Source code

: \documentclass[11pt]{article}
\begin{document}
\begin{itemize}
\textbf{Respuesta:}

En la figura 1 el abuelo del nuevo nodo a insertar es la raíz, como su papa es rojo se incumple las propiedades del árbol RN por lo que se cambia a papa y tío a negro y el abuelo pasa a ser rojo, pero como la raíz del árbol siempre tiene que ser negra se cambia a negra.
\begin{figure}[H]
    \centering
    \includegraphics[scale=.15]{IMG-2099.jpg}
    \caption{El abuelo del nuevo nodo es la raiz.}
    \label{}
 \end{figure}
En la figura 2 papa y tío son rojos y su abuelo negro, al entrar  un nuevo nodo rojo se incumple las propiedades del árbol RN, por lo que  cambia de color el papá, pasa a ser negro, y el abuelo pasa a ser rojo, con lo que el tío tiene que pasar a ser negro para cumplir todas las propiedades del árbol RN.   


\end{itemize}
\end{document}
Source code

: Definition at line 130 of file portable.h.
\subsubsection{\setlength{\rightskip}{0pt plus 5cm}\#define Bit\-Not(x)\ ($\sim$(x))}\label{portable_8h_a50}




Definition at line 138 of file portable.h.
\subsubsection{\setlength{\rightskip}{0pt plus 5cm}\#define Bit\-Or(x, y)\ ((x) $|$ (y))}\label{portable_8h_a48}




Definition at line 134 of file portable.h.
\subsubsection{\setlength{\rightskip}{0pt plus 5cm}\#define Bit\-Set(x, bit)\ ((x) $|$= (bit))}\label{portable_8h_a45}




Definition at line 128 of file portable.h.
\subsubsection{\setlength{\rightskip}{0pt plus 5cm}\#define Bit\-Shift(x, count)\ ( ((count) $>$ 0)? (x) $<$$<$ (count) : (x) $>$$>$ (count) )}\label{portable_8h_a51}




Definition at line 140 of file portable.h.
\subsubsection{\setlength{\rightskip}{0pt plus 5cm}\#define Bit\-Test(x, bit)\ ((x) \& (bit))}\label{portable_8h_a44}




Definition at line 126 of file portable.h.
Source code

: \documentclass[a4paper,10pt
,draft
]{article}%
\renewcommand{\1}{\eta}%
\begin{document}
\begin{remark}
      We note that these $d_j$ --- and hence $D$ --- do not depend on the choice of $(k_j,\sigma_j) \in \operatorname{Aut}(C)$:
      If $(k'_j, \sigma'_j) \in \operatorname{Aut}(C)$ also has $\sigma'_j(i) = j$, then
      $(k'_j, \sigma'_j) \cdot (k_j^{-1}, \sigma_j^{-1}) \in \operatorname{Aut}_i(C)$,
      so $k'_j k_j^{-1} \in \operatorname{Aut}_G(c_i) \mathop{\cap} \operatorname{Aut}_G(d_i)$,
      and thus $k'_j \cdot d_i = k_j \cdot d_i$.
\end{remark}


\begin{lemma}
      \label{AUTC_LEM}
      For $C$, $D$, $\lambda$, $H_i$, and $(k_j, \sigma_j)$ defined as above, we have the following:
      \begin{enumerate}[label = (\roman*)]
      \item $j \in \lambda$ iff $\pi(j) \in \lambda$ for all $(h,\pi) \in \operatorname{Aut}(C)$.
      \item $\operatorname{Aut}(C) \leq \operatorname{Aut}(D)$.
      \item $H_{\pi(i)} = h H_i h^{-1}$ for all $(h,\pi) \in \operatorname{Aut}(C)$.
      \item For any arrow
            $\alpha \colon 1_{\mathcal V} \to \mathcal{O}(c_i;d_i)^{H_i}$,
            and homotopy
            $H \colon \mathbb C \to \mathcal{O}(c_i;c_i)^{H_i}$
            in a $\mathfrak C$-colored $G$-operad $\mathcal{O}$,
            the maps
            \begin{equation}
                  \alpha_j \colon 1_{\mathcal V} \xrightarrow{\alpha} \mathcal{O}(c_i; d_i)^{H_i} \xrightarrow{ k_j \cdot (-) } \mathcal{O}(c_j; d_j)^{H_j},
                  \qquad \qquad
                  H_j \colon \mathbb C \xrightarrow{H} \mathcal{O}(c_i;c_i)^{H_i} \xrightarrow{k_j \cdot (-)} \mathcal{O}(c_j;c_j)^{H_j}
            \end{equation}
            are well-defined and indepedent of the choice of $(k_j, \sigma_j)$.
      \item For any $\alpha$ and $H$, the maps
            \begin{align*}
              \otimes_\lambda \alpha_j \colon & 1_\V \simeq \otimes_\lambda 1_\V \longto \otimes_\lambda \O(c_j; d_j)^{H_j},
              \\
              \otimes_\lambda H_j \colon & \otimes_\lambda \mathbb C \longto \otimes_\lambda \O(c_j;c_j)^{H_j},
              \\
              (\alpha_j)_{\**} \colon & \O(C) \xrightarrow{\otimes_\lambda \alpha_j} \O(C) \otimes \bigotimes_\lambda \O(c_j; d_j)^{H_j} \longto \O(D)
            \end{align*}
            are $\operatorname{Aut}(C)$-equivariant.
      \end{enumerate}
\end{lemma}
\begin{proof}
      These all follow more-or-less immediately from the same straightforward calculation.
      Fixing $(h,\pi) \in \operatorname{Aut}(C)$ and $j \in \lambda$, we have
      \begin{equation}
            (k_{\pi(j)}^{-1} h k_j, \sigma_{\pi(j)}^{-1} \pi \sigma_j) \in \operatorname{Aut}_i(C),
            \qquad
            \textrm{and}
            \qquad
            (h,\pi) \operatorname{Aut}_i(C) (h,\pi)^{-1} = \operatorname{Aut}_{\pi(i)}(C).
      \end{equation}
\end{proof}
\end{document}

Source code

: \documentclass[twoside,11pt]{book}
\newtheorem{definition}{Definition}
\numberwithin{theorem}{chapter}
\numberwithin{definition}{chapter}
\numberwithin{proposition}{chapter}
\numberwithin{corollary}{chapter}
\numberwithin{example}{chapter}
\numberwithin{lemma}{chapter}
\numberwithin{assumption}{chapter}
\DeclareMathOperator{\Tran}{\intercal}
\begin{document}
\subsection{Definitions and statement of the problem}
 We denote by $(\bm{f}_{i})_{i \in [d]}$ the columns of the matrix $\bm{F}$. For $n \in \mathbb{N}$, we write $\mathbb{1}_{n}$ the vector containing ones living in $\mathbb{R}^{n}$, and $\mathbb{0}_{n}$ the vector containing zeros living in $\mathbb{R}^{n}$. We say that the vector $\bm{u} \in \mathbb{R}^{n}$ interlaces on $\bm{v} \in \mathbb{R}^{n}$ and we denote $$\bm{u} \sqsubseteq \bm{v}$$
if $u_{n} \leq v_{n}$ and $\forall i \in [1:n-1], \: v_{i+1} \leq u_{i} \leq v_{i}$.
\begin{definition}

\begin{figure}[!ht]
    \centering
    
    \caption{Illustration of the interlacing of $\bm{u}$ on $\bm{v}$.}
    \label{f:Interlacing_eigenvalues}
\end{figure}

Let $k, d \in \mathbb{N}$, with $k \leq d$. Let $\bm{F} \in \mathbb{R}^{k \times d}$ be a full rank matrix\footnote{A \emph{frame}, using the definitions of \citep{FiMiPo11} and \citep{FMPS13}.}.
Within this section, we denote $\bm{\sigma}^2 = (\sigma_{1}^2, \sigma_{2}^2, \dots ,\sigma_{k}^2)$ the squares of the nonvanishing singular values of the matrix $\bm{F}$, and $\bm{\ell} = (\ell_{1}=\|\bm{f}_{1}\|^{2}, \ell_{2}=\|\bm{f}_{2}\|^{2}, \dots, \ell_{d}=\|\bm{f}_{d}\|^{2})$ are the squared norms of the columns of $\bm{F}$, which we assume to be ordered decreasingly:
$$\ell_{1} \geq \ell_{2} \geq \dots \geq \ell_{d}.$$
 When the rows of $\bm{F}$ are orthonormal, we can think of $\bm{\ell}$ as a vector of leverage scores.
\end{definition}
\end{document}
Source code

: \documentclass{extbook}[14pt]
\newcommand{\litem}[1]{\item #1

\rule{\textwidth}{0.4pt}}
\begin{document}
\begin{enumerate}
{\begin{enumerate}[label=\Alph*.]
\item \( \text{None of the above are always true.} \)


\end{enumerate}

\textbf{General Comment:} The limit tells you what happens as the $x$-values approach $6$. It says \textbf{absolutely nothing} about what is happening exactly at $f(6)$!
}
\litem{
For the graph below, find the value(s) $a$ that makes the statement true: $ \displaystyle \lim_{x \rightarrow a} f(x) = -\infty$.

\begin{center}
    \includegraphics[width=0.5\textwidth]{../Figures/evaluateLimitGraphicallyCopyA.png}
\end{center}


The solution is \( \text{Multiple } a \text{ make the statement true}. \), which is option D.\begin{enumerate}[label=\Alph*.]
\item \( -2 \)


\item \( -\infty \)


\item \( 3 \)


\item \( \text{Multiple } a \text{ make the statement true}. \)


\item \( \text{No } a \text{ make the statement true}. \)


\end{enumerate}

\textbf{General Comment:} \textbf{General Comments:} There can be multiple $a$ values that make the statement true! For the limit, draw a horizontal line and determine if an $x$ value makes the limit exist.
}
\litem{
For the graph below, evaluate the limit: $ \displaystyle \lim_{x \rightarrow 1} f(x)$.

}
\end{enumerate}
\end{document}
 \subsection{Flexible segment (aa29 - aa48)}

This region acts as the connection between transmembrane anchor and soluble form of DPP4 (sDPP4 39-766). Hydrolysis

Assignment:
Of the lines above, extract only those from the line with "For $C$, $D$, $\lambda$, $H_i$, and" to the line with "and homotopy", both included, exactly as written.

Reply:
      For $C$, $D$, $\lambda$, $H_i$, and $(k_j, \sigma_j)$ defined as above, we have the following:
      \begin{enumerate}[label = (\roman*)]
      \item $j \in \lambda$ iff $\pi(j) \in \lambda$ for all $(h,\pi) \in \operatorname{Aut}(C)$.
      \item $\operatorname{Aut}(C) \leq \operatorname{Aut}(D)$.
      \item $H_{\pi(i)} = h H_i h^{-1}$ for all $(h,\pi) \in \operatorname{Aut}(C)$.
      \item For any arrow
            $\alpha \colon 1_{\mathcal V} \to \mathcal{O}(c_i;d_i)^{H_i}$,
            and homotopy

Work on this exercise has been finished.